Start of Block

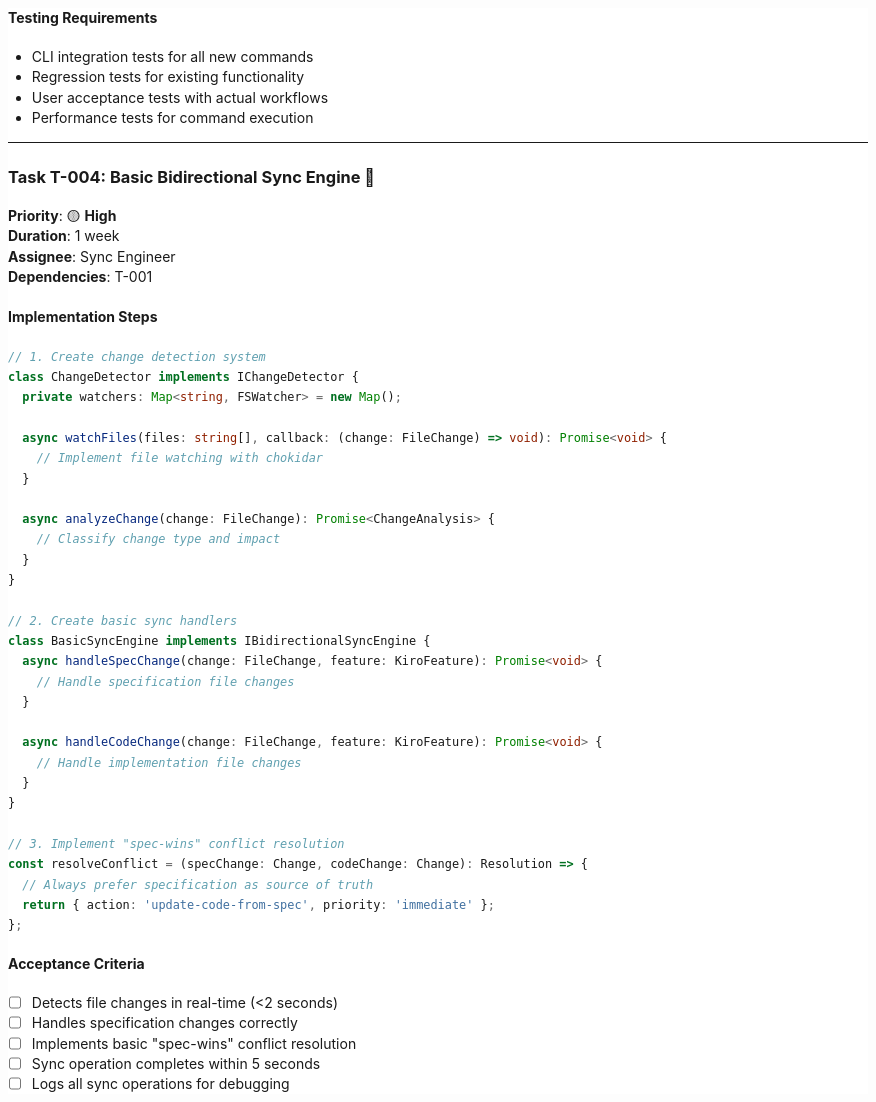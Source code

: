 #### **Testing Requirements**
- CLI integration tests for all new commands
- Regression tests for existing functionality
- User acceptance tests with actual workflows
- Performance tests for command execution

---

### **Task T-004: Basic Bidirectional Sync Engine** 🔄
**Priority**: 🟡 **High**  
**Duration**: 1 week  
**Assignee**: Sync Engineer  
**Dependencies**: T-001  

#### **Implementation Steps**
```typescript
// 1. Create change detection system
class ChangeDetector implements IChangeDetector {
  private watchers: Map<string, FSWatcher> = new Map();
  
  async watchFiles(files: string[], callback: (change: FileChange) => void): Promise<void> {
    // Implement file watching with chokidar
  }
  
  async analyzeChange(change: FileChange): Promise<ChangeAnalysis> {
    // Classify change type and impact
  }
}

// 2. Create basic sync handlers
class BasicSyncEngine implements IBidirectionalSyncEngine {
  async handleSpecChange(change: FileChange, feature: KiroFeature): Promise<void> {
    // Handle specification file changes
  }
  
  async handleCodeChange(change: FileChange, feature: KiroFeature): Promise<void> {
    // Handle implementation file changes
  }
}

// 3. Implement "spec-wins" conflict resolution
const resolveConflict = (specChange: Change, codeChange: Change): Resolution => {
  // Always prefer specification as source of truth
  return { action: 'update-code-from-spec', priority: 'immediate' };
};
```

#### **Acceptance Criteria**
- [ ] Detects file changes in real-time (<2 seconds)
- [ ] Handles specification changes correctly
- [ ] Implements basic "spec-wins" conflict resolution
- [ ] Sync operation completes within 5 seconds
- [ ] Logs all sync operations for debugging
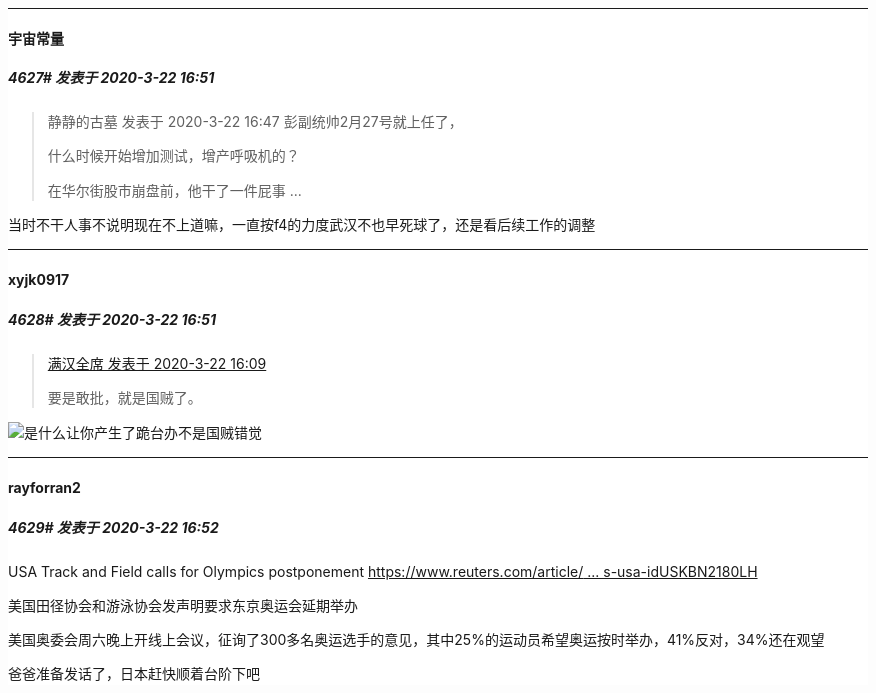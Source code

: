 


-----

####  宇宙常量  
##### 4627#       发表于 2020-3-22 16:51



<blockquote>静静的古墓 发表于 2020-3-22 16:47
彭副统帅2月27号就上任了，

什么时候开始增加测试，增产呼吸机的？

在华尔街股市崩盘前，他干了一件屁事 ...</blockquote>
当时不干人事不说明现在不上道嘛，一直按f4的力度武汉不也早死球了，还是看后续工作的调整







-----

####  xyjk0917  
##### 4628#       发表于 2020-3-22 16:51



<blockquote><a href="httphttps://bbs.saraba1st.com/2b/forum.php?mod=redirect&amp;goto=findpost&amp;pid=46833964&amp;ptid=1919856" target="_blank">满汉全席 发表于 2020-3-22 16:09</a>

要是敢批，就是国贼了。</blockquote>
<img src="https://static.saraba1st.com/image/smiley/face2017/049.png" referrerpolicy="no-referrer">是什么让你产生了跪台办不是国贼错觉







-----

####  rayforran2  
##### 4629#       发表于 2020-3-22 16:52




USA Track and Field calls for Olympics postponement
[https://www.reuters.com/article/ ... s-usa-idUSKBN2180LH](https://www.reuters.com/article/us-health-coronavirus-athletics-usa-idUSKBN2180LH)

美国田径协会和游泳协会发声明要求东京奥运会延期举办

美国奥委会周六晚上开线上会议，征询了300多名奥运选手的意见，其中25%的运动员希望奥运按时举办，41%反对，34%还在观望


爸爸准备发话了，日本赶快顺着台阶下吧





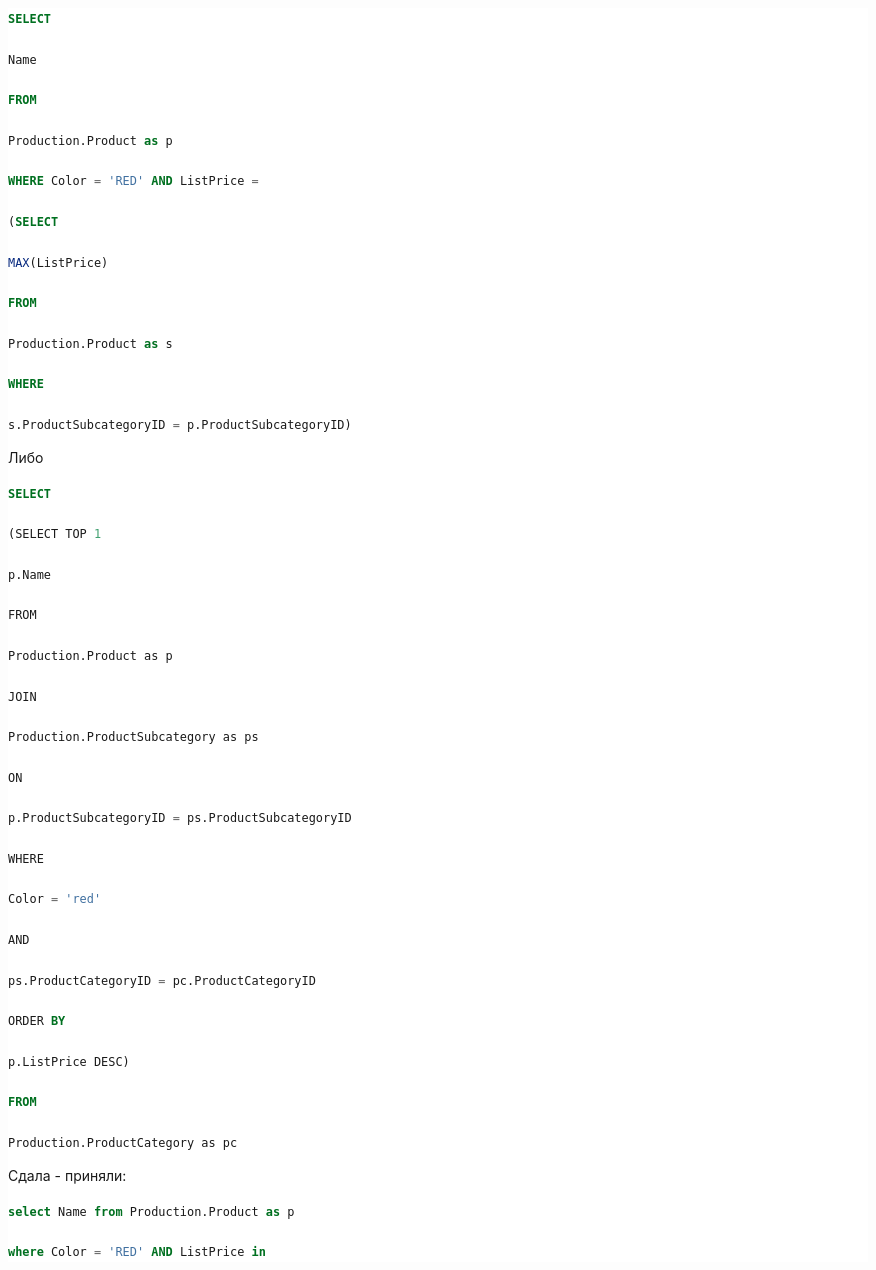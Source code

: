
 ```SQL
SELECT

Name

FROM

Production.Product as p

WHERE Color = 'RED' AND ListPrice =

(SELECT

MAX(ListPrice)

FROM

Production.Product as s

WHERE

s.ProductSubcategoryID = p.ProductSubcategoryID)
```
Либо
```SQL
SELECT

(​SELECT​ ​TOP​ ​1

p.Name

​FROM

Production.Product ​as​ p

​JOIN

Production.ProductSubcategory ​as​ ps

​ON

p.ProductSubcategoryID = ps.ProductSubcategoryID

​WHERE

Color = ​'red'

​AND

ps.ProductCategoryID = pc.ProductCategoryID

​ORDER BY

p.ListPrice ​DESC​)

FROM

Production.ProductCategory ​as​ pc
```
Сдала - приняли:
```SQL
select Name from Production.Product as p

where Color = 'RED' AND ListPrice in

```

End of Block

* Aim of the exercise:
Whenever a line in the entries holds the word "wins", copy that line.

* Solution to the exercise:
// 3. Implement "spec-wins" conflict resolution
- [ ] Implements basic "spec-wins" conflict resolution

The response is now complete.